One of the central lessons from Home 4 the Holidays is that to be successful, a program need not be “new” to be transformative. Many of the programs and services which allow a shelter to replace killing with alternatives are not necessarily new, in fact, they are pretty common sense: fostering animals, returning stray animals home whenever possible rather than impounding them, rehabilitating animals with medical or behavior problems rather than killing them, among many others. But for most of the history of animal sheltering in this country, each of these ideas was bitterly opposed by the traditional sheltering establishment which had become complacent with the killing and thoroughly reconciled to its perceived “necessity.” As a result, while some shelters had some of these programs but not others, or merely implemented them on a limited, ad hoc basis, it wasn’t until the creation of No Kill communities proved that by comprehensively implementing all of them, the needs of every animal entering a shelter could be met in lieu of killing. Over the last several years, the old school sheltering industry has been forced to grapple with the reality that the collective implementation of these programs they once opposed—now branded and promoted under the name “The No Kill Equation”—in fact provide the key to that which they had maintained for over half a century was simply impossible: ending the killing of our nation’s homeless companion animals. In The Better Angels of Our Nature, Steven Pinker’ book about the breathtaking and inspiring story of human moral evolution, he explores how it is that old ideas, rebranded and properly promoted, can take on new life, foster new movements and create positive and transformative momentum for change:

No one is smart enough to figure out anything worthwhile from scratch…

 

Successful innovators not only stand on the shoulders of giants; they engage in massive intellectual property theft, skimming ideas from a vast watershed of tributaries flowing their way. The civilizations of Europe and western Asia conquered the world because their migration and shipping routes allowed traders and conquerors to leave behind inventions that had originated anywhere in the vast Eurasian landmass: cereal crops and alphabetic writing from the Middle East, gunpowder and paper from China, domesticated horses from Ukraine, oceangoing navigation from Portugal, and much else. There is a reason that the literal meaning of cosmopolitan is “citizen of the world,” and the literal meaning of insular is “of an island.” Societies that are marooned on islands or in impassible highlands tend to be technologically backward. And morally backward too…

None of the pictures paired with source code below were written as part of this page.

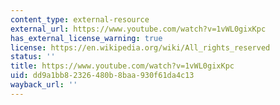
 ```yaml
---
content_type: external-resource
external_url: https://www.youtube.com/watch?v=1vWL0gixKpc
has_external_license_warning: true
license: https://en.wikipedia.org/wiki/All_rights_reserved
status: ''
title: https://www.youtube.com/watch?v=1vWL0gixKpc
uid: dd9a1bb8-2326-480b-8baa-930f61da4c13
wayback_url: ''
---
```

When it comes to saving lives in shelters, as is true with other causes, being the first to come up with a new idea—to the extent that is truly possible—is less important than being among the first courageous enough to embrace that new idea, giving others permission to do the same. When it comes to promoting the No Kill philosophy, our success has absolutely depended on those rogue shelter directors who were willing to take a chance on something new, who read about the success of No Kill among what at the time was just a few shelters, and were willing to buck tradition and the comfort of conforming with the recommendations of large, old and pedigreed organizations which opposed it in order to try something different and hopefully, better. Derek Sivers, in his now famous TED talk “How to Start a Movement”) states that it’s the first follower who gives the innovator legitimacy, transforming the maverick into a leader by giving others permission to follow like he has. In other words, the most important person in making a movement successful is not necessarily the person with the idea, though he is the one who often gets ridiculed for daring to think different.

 

The most important person in making a movement successful is the second guy who joins him/her because that person paves the way for others to do the same. That is its own form of leadership and that is what Home 4 the Holidays did. It followed an idea that was already being done and gave others public permission to follow the follower. In so doing, it gave other shelters the courage to take a risk and buck the stale and deadly conventional wisdom being then-pedaled by HSUS, the ASPCA, the American Humane Association, and regressive shelter directors across the United States. As Sivers explains, “new followers emulate the followers, not the leader.” As the number of followers increase, eventually they hit a tipping point and once controversial ideas become status quo. The end result: those ideas are no longer ridiculed. In fact, it is those who do not embrace that idea who begin to face ridicule.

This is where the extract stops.